*** Opening of SOURCE INFORMATION ***

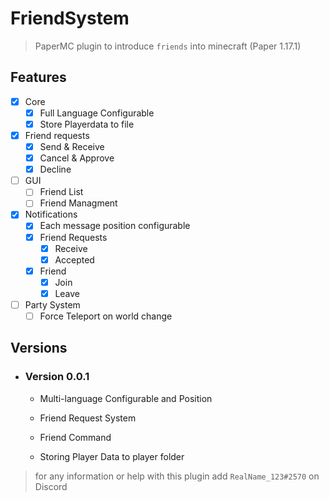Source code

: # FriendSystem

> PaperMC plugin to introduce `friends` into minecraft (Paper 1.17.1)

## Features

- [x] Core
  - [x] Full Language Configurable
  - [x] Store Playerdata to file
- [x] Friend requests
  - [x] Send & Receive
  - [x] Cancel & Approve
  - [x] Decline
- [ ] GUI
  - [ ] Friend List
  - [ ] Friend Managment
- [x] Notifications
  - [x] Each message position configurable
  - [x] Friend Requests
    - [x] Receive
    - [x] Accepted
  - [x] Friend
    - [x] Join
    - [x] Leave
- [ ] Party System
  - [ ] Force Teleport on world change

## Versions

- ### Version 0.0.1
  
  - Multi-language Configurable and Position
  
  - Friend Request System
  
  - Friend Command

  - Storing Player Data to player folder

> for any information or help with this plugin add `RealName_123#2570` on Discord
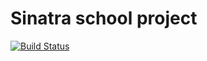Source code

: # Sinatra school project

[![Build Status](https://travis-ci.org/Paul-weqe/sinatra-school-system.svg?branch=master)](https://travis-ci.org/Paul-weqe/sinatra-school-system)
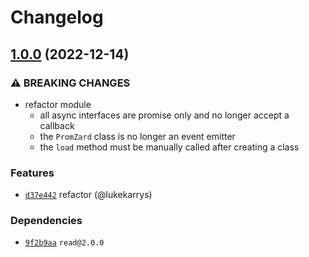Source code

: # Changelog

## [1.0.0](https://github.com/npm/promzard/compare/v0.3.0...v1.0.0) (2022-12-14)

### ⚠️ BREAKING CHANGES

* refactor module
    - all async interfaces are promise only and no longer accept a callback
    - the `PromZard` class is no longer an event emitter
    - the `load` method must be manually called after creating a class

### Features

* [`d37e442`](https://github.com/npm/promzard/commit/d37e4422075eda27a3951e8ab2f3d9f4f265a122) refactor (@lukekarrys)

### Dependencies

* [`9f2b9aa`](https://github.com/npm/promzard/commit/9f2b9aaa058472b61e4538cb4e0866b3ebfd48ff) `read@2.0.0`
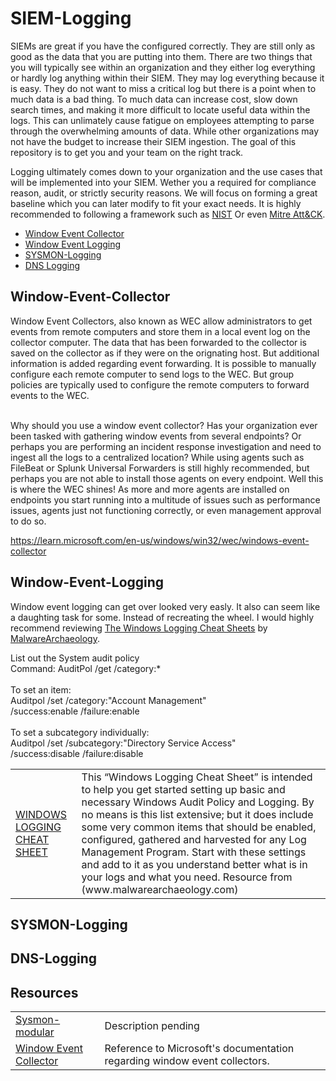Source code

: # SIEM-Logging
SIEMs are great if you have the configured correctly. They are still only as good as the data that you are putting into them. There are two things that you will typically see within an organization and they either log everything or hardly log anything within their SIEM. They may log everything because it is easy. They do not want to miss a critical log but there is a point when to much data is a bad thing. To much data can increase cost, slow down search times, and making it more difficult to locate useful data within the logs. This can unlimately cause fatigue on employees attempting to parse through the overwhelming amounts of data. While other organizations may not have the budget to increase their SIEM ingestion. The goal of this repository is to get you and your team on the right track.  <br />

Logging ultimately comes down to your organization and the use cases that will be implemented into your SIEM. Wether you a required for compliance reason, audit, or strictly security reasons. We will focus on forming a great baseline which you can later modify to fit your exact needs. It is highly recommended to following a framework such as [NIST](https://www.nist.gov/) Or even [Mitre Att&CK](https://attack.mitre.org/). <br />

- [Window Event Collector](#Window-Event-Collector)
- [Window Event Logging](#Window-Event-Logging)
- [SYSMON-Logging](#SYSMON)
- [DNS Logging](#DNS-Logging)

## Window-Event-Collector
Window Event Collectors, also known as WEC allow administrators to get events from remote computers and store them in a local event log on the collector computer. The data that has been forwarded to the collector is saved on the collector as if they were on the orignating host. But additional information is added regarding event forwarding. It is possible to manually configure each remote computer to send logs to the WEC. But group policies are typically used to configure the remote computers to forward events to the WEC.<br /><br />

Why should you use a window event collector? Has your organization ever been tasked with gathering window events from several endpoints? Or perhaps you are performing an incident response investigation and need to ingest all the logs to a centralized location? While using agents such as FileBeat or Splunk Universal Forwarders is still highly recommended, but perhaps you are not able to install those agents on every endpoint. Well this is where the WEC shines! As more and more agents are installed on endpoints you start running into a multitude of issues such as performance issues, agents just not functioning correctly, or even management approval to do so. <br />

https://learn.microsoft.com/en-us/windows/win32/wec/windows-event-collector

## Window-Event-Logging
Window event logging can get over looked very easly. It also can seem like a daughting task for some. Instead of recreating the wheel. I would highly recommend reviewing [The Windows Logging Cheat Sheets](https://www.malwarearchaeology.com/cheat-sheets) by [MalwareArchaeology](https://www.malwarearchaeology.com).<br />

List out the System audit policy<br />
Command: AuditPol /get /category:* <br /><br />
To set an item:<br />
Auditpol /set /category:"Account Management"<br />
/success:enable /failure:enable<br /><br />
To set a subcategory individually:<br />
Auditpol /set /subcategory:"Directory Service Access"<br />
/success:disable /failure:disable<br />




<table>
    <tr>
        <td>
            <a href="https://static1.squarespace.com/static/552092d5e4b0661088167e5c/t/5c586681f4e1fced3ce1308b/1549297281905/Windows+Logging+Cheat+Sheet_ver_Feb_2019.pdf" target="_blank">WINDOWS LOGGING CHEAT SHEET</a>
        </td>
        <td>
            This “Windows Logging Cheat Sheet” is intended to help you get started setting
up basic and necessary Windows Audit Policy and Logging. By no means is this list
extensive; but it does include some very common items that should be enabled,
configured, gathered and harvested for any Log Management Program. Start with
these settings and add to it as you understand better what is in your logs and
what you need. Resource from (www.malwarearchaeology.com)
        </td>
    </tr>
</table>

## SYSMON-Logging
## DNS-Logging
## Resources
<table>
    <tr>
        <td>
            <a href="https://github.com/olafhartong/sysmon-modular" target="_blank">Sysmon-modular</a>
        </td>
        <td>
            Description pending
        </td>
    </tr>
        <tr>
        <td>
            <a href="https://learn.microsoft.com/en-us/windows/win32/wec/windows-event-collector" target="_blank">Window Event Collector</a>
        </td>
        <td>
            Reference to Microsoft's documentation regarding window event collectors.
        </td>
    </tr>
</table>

*** Close of SOURCE INFORMATION ***
*** Opening of SOURCE INFORMATION ***

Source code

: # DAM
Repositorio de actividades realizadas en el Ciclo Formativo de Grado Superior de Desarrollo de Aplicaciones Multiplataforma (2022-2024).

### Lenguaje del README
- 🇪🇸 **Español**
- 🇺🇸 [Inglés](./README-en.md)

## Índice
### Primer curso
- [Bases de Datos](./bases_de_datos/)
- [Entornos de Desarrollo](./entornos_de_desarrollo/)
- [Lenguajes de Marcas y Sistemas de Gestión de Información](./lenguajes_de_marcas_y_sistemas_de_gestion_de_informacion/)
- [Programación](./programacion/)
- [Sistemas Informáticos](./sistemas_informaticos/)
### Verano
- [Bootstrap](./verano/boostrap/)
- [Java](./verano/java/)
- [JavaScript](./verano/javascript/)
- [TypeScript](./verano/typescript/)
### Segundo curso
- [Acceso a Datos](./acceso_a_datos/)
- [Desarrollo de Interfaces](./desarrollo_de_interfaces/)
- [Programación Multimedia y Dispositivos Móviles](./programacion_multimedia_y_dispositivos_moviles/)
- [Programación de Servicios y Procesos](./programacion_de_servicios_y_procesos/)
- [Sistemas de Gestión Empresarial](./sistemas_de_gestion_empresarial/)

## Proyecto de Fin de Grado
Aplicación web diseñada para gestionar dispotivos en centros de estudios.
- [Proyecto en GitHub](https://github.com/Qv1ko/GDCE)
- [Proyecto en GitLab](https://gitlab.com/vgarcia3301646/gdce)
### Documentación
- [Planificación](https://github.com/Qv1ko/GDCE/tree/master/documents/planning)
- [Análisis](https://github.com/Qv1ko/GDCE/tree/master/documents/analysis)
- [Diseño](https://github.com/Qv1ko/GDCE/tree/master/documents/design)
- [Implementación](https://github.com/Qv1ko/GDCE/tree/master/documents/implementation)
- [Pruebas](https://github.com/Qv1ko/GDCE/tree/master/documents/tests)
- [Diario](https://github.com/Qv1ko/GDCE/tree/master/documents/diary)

*** Close of SOURCE INFORMATION ***

» WHAT IS BEING ASKED
Show, from the entries above, every line that includes the string "README".

» RESULT
### Lenguaje del README
- 🇺🇸 [Inglés](./README-en.md)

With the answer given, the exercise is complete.